Circumstances, unnecessary to be stated, have kept back the following pages longer than I had intended.

I have to express my regret that I have not received the plan of Aquileia referred to at p. 47; and have therefore omitted the Appendix. I am sorry that, from my far greater familiarity with Portuguese than with Italian, some names of Saints, in the accounts of churches, are spelt as they would be in the former language. I should mention, that part of Chapter VIII has already appeared in the pages of an Ecclesiastical Review.
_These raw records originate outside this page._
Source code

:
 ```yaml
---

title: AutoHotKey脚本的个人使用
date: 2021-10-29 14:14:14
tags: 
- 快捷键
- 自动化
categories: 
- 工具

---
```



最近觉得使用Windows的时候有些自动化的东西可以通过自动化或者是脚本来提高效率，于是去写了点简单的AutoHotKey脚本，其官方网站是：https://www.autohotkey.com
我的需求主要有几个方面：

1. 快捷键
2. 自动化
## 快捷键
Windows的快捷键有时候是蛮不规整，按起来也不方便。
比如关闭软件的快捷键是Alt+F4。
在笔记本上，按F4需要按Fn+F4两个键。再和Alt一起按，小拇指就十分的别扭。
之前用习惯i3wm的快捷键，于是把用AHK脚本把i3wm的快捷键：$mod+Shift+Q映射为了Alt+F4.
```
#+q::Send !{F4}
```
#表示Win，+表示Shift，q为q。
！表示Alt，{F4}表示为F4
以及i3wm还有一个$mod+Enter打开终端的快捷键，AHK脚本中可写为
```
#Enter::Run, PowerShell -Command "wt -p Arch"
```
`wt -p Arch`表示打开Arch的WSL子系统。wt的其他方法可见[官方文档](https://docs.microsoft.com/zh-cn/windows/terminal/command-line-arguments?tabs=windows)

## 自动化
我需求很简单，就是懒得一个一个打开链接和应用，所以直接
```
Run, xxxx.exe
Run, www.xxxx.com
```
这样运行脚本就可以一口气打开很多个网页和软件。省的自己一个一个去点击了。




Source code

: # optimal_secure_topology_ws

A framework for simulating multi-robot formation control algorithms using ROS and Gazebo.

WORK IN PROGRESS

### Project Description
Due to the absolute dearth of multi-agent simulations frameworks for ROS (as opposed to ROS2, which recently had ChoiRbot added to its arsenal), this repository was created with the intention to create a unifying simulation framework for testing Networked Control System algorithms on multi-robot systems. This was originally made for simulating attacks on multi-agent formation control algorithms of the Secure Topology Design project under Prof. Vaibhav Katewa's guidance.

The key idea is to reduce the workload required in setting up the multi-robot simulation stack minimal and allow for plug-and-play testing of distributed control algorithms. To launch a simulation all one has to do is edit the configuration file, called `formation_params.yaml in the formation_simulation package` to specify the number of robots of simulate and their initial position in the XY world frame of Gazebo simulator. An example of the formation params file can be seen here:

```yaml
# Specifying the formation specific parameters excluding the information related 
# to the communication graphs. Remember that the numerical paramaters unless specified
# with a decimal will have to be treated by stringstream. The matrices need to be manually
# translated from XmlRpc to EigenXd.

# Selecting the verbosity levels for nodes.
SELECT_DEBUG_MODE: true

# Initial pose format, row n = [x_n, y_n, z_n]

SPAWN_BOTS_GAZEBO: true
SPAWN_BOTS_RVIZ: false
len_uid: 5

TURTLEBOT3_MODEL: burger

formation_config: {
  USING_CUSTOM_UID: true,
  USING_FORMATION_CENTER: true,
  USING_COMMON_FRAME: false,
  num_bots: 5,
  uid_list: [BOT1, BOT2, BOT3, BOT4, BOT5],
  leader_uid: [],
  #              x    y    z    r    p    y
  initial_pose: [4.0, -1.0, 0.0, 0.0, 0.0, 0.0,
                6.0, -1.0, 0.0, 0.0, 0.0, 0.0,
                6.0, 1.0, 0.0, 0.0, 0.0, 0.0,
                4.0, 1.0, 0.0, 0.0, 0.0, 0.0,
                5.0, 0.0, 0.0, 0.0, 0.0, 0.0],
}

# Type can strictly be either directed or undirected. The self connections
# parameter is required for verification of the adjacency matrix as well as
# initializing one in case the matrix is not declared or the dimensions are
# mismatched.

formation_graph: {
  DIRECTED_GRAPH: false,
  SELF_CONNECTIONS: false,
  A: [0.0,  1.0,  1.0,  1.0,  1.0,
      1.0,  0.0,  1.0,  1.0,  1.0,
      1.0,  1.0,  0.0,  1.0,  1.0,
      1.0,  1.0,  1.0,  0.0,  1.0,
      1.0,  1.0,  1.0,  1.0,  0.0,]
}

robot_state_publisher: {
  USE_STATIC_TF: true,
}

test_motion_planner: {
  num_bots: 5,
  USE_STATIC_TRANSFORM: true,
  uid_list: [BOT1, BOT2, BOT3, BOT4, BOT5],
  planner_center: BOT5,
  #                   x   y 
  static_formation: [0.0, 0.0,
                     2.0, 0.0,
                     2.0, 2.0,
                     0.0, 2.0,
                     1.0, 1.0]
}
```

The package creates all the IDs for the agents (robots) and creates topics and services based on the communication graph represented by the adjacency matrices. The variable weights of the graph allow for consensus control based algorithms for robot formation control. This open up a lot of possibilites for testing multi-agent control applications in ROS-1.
It will be a sufficient gratification to me if I shall be thought by ecclesiologists (and especially by my valued friends and fellow-students the Committee of the Ecclesiological Society), to have thrown any light on the churches (I have described exactly a hundred) of the seldom-visited countries of which my little volume treats.

And, with respect to the remarks in the former part of this Preface, it does seem that, at last, the wholesale confiscation of ecclesiastical property, and the butcherly cruelties perpetrated on Calabrian Royalists, are beginning to open men's eyes to the true character of the Italian Revolution.

If I may end with a reference to that class to whom these pages are principally addressed—what ecclesiologist (to take no higher view than that of a mere ecclesiologist) can fail to execrate the Government that has suppressed that most glorious Convent of Assisi, and left it the victim of complete and certain ruin?

SACKVILLE COLLEGE,
EAST GRINSTEAD, June 6th, 1861.

It is remarkable that the date of the above protest against Sacrilege should have been also that of its fearful Nemesis in the death of Count Cavour.